The response should consist of every line below, restated exactly, with no pictures.
Dataset excerpts: Begin
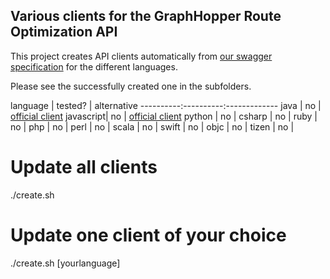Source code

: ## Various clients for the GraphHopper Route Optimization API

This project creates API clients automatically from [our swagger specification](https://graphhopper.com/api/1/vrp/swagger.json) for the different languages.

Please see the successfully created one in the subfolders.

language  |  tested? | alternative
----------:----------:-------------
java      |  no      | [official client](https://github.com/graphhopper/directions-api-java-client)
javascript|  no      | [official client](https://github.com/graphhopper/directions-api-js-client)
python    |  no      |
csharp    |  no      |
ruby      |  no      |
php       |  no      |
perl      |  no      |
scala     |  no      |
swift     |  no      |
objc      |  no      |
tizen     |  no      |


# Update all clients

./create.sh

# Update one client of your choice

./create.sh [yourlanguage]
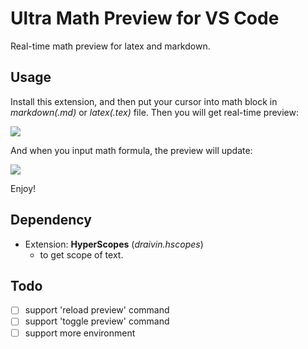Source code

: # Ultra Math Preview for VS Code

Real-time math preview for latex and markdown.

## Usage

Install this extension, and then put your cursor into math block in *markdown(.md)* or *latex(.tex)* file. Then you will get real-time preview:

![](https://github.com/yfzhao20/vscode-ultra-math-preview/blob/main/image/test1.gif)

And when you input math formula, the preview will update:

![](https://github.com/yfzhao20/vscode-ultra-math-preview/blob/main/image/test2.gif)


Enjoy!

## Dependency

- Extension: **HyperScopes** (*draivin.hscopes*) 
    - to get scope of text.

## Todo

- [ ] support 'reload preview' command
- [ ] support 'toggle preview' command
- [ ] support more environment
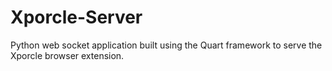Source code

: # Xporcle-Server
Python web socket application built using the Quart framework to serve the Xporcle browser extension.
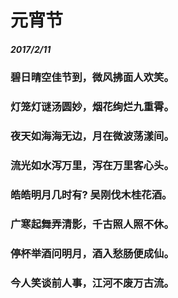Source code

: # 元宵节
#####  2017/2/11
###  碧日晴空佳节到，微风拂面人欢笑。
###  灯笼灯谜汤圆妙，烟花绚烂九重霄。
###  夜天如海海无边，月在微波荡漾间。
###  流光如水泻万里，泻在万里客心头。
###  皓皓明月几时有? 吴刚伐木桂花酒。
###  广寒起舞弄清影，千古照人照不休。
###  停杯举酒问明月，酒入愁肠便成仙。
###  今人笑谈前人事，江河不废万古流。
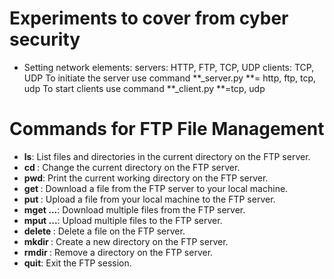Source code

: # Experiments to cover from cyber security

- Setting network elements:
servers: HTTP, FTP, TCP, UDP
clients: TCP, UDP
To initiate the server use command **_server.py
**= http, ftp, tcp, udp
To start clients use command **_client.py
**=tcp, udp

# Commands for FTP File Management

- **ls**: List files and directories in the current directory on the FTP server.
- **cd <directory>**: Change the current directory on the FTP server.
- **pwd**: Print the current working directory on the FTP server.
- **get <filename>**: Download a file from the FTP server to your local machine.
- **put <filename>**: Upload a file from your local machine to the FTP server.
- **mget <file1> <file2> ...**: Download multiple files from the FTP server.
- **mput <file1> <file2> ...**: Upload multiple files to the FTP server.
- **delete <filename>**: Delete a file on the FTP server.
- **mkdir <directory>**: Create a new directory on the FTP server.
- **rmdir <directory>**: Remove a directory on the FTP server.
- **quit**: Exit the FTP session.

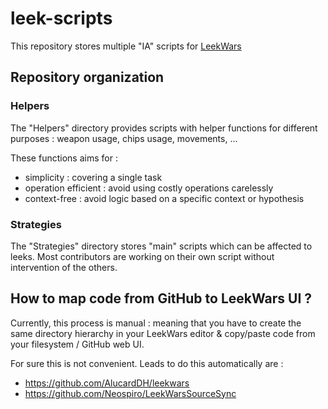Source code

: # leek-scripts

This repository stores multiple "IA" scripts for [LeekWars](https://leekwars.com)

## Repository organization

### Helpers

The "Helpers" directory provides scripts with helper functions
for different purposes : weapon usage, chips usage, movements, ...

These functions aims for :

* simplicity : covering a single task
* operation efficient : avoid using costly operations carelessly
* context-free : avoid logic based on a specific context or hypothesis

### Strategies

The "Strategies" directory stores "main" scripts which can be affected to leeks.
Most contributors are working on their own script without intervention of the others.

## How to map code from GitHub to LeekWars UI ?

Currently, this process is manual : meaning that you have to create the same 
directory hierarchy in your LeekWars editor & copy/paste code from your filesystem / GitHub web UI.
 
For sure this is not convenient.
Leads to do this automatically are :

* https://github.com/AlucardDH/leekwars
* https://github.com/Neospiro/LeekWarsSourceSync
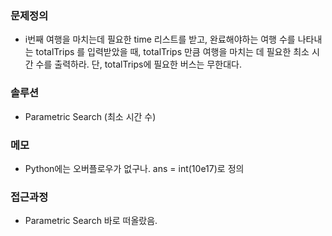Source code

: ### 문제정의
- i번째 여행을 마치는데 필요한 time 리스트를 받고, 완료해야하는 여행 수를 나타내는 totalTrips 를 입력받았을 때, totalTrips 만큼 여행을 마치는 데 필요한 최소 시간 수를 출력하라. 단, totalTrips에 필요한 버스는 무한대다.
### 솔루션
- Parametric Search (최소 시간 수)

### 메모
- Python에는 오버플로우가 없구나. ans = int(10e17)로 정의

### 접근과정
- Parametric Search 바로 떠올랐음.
Dataset excerpts: End
- **Solution to this problem**
Source code

: ## Various clients for the GraphHopper Route Optimization API

This project creates API clients automatically from [our swagger specification](https://graphhopper.com/api/1/vrp/swagger.json) for the different languages.

Please see the successfully created one in the subfolders.

language  |  tested? | alternative
----------:----------:-------------
java      |  no      | [official client](https://github.com/graphhopper/directions-api-java-client)
javascript|  no      | [official client](https://github.com/graphhopper/directions-api-js-client)
python    |  no      |
csharp    |  no      |
ruby      |  no      |
php       |  no      |
perl      |  no      |
scala     |  no      |
swift     |  no      |
objc      |  no      |
tizen     |  no      |


# Update all clients

./create.sh

# Update one client of your choice

./create.sh [yourlanguage]
Source code

: # Ultra Math Preview for VS Code

Real-time math preview for latex and markdown.

## Usage

Install this extension, and then put your cursor into math block in *markdown(.md)* or *latex(.tex)* file. Then you will get real-time preview:

![](https://github.com/yfzhao20/vscode-ultra-math-preview/blob/main/image/test1.gif)

And when you input math formula, the preview will update:

![](https://github.com/yfzhao20/vscode-ultra-math-preview/blob/main/image/test2.gif)


Enjoy!

## Dependency

- Extension: **HyperScopes** (*draivin.hscopes*) 
    - to get scope of text.

## Todo

- [ ] support 'reload preview' command
- [ ] support 'toggle preview' command
- [ ] support more environment
Source code

: # Xporcle-Server
Python web socket application built using the Quart framework to serve the Xporcle browser extension.
Source code

: # 元宵节
#####  2017/2/11
###  碧日晴空佳节到，微风拂面人欢笑。
###  灯笼灯谜汤圆妙，烟花绚烂九重霄。
###  夜天如海海无边，月在微波荡漾间。
###  流光如水泻万里，泻在万里客心头。
###  皓皓明月几时有? 吴刚伐木桂花酒。
###  广寒起舞弄清影，千古照人照不休。
###  停杯举酒问明月，酒入愁肠便成仙。
###  今人笑谈前人事，江河不废万古流。
Source code

: # Experiments to cover from cyber security

- Setting network elements:
servers: HTTP, FTP, TCP, UDP
clients: TCP, UDP
To initiate the server use command **_server.py
**= http, ftp, tcp, udp
To start clients use command **_client.py
**=tcp, udp

# Commands for FTP File Management

- **ls**: List files and directories in the current directory on the FTP server.
- **cd <directory>**: Change the current directory on the FTP server.
- **pwd**: Print the current working directory on the FTP server.
- **get <filename>**: Download a file from the FTP server to your local machine.
- **put <filename>**: Upload a file from your local machine to the FTP server.
- **mget <file1> <file2> ...**: Download multiple files from the FTP server.
- **mput <file1> <file2> ...**: Upload multiple files to the FTP server.
- **delete <filename>**: Delete a file on the FTP server.
- **mkdir <directory>**: Create a new directory on the FTP server.
- **rmdir <directory>**: Remove a directory on the FTP server.
- **quit**: Exit the FTP session.

Source code

: # leek-scripts

This repository stores multiple "IA" scripts for [LeekWars](https://leekwars.com)

## Repository organization

### Helpers

The "Helpers" directory provides scripts with helper functions
for different purposes : weapon usage, chips usage, movements, ...

These functions aims for :

* simplicity : covering a single task
* operation efficient : avoid using costly operations carelessly
* context-free : avoid logic based on a specific context or hypothesis

### Strategies

The "Strategies" directory stores "main" scripts which can be affected to leeks.
Most contributors are working on their own script without intervention of the others.

## How to map code from GitHub to LeekWars UI ?

Currently, this process is manual : meaning that you have to create the same 
directory hierarchy in your LeekWars editor & copy/paste code from your filesystem / GitHub web UI.
 
For sure this is not convenient.
Leads to do this automatically are :

* https://github.com/AlucardDH/leekwars
* https://github.com/Neospiro/LeekWarsSourceSync
Source code

: ### 문제정의
- i번째 여행을 마치는데 필요한 time 리스트를 받고, 완료해야하는 여행 수를 나타내는 totalTrips 를 입력받았을 때, totalTrips 만큼 여행을 마치는 데 필요한 최소 시간 수를 출력하라. 단, totalTrips에 필요한 버스는 무한대다.
### 솔루션
- Parametric Search (최소 시간 수)

### 메모
- Python에는 오버플로우가 없구나. ans = int(10e17)로 정의

### 접근과정
- Parametric Search 바로 떠올랐음.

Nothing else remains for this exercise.